● **What to produce**
Please copy every line of the records below that holds the word "const".
BEGIN Records for the task
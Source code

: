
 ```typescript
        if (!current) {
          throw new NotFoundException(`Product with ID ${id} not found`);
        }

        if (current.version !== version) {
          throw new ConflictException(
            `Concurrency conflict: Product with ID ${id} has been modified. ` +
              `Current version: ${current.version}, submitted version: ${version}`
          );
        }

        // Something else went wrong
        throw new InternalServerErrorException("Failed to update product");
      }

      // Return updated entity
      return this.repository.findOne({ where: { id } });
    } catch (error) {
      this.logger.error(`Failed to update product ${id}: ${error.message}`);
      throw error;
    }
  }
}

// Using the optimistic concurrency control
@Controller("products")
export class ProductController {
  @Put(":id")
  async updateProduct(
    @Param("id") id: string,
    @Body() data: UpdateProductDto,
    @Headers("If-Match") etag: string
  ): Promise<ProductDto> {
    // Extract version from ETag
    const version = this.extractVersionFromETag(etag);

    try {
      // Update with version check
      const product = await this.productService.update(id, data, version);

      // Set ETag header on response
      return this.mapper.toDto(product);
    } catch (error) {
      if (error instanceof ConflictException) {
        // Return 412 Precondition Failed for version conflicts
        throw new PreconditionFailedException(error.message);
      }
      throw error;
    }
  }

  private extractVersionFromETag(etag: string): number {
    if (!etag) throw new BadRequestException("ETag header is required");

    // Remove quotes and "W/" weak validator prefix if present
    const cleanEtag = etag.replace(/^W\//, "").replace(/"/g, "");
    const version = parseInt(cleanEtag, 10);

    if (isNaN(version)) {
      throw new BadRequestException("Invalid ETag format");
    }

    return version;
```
END Records for the task
● **Expected answer**
    const version = this.extractVersionFromETag(etag);
      const product = await this.productService.update(id, data, version);
    const cleanEtag = etag.replace(/^W\//, "").replace(/"/g, "");
    const version = parseInt(cleanEtag, 10);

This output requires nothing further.